The Ministry of Health (Spain) has published guidelines called “buenas prácticas en los centros de trabajo”.

https://www.mscbs.gob.es/gabinetePrensa/notaPrensa/pdf/GUIA110420172227802.pdf

Summary and synthesis of the recommendations for reincorporation into workplaces and its relationship with potential exposure to COVID-19 (F.J. Zorrila Tuset. Higher technician in labor risk).

Staff access to the workplace

  • For all those positions where teleworking can be carried out, this option will be used instead of traveling to the workplace. All those meetings that involve the movement of different workers between centers will be held, except for force majeure, by videoconference.
  • It must be organized by the company so that the proper separation of 2 meters is guaranteed between any two people who access it. This entry and exit should be made considering the capacity of the center and the speed of entry of the staff, if necessary staggered shifts will be established.
  • If agglomerations are foreseen, a person in charge of the organization and control of accesses and exits will be appointed, as well as the exterior signage of the appropriate locations in which those who are waiting to access the work center should be located to maintain a distance between them 2 meter security.
  • The day registration system should not require physical contact with the equipment used.
  • In the event that worker has to travel in a means of collective transport, the worker must be informed of the need to maintain the social safety distance recommended by the health authority with the rest of the users and, in the event that said safety cannot be guaranteed. measure, the worker must be equipped with adequate and effective means of individual protection (mask and gloves).
  • The tourist-type work vehicles will only be occupied by the driver. If it is essential for two people to circulate in a vehicle, this will be done by traveling in the vehicle with the passenger in the rear seat opposite the diagonally facing driver and both occupants using disposable nitrile gloves and FFP2 masks. Every time the displacement is completed and prior to being used by another worker, the worker who completes his displacement will be responsible for disinfecting the contact points such as interior and exterior door handles, luggage compartment, handles and buttons, steering wheels, handbrake, gear shifting, seat belts etc.

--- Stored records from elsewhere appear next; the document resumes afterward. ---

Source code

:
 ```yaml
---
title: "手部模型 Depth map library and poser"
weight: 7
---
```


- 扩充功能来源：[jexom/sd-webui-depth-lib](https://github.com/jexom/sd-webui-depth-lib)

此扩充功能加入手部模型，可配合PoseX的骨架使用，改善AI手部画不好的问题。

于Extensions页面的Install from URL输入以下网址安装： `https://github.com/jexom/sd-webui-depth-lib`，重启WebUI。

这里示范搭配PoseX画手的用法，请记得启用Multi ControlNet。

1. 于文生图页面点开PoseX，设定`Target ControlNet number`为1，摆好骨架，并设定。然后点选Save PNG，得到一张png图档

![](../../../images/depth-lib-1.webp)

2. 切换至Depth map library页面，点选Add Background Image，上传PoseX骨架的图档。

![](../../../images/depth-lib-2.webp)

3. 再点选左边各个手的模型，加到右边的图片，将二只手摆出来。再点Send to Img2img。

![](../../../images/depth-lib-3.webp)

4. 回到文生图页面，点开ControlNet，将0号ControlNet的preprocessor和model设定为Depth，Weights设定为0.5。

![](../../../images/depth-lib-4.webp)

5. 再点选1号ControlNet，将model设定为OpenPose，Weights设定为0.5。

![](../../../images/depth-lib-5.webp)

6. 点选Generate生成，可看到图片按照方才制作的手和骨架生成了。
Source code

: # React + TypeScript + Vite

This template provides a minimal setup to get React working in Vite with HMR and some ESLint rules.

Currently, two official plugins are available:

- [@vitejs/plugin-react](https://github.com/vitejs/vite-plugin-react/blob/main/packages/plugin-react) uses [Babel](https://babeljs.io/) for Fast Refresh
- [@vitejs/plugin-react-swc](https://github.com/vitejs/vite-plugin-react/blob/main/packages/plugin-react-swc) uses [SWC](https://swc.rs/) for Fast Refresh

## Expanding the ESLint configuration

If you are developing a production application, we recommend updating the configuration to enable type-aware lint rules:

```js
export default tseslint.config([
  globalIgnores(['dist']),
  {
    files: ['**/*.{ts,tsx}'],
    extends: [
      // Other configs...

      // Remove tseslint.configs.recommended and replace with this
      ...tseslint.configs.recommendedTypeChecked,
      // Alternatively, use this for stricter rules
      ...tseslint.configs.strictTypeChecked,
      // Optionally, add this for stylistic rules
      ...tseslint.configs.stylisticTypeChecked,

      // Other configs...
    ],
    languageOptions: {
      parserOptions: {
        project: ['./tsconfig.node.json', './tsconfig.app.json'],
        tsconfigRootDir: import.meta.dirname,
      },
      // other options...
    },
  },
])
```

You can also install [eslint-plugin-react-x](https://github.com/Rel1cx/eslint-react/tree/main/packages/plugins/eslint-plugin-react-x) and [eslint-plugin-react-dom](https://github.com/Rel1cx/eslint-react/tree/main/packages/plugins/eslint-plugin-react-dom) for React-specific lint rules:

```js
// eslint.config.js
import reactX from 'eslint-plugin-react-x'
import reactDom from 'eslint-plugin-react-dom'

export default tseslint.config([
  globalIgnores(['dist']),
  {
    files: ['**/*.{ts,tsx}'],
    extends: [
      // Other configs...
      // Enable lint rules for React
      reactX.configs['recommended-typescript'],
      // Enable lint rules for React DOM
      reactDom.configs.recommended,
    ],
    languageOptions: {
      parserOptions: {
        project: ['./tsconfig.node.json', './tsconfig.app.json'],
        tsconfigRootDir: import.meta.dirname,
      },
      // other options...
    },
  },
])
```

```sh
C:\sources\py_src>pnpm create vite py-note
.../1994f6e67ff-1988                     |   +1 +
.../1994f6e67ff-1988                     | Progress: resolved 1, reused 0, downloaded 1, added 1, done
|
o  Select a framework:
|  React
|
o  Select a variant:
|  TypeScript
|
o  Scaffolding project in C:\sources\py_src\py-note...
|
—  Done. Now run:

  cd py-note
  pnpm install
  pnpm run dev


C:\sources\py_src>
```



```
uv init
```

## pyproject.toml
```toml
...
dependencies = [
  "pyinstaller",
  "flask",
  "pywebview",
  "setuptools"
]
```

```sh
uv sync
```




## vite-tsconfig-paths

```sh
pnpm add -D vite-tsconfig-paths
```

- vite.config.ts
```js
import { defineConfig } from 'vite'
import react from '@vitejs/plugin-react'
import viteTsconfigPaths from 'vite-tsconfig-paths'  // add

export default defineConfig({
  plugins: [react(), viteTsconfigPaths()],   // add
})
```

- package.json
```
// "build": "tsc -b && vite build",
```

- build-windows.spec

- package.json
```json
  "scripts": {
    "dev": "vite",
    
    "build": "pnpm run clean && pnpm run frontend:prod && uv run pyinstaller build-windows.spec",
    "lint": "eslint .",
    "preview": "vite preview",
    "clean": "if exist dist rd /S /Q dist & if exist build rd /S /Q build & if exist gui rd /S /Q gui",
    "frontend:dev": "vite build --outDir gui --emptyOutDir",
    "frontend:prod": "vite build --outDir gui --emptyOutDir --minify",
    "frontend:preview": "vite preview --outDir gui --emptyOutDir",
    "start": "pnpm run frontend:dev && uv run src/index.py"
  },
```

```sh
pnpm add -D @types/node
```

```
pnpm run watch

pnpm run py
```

Hygienic measures for all workers.

  • Hand hygiene and a safety distance (2m) are the main measures for infection prevention and control.
  • Cover your nose and mouth with a tissue when you cough and sneeze, and dispose of it in a trash can with a lid and pedal. If scarves are not available, use the inside of the elbow to avoid contaminating your hands. Avoid touching your eyes, nose, or mouth.
  • The use of mask and gloves has been previously discussed.
  • Avoid drinking or eating without previously washing your hands.
  • Contaminated work clothes should be stored separately from street clothes, using separate lockers or bagging work clothes. For clothes, a full cycle wash is recommended at a temperature between 60 and 90º.

General measures for companies

  • Inform all staff about COVID-19, its transmission routes and the individual preventive measures to be taken, emphasizing hygienic measures. So that the staff is familiar with the procedures of action in the event that a worker presents symptoms.
  • The facilities will be ventilated frequently.
  • If it is a matter of cleaning the facilities, with special attention to the surfaces that may be capable of favoring transmission.
  • Hydroalcoholic solution dispensers for hand disinfection will be placed in areas that are in need.
  • The resumption of activity should be guided by the principle of minimizing risk. Therefore, the return to normality of activities that carry a risk of crowding should take place last. In any case, you should avoid carrying out activities that involve crowds of people.
  • Meetings involving a high concentration of workers in confined spaces will be limited to the maximum.
  • Internal training courses that involve the movement of workers between provinces will be postponed, assisting different workers from different work centers.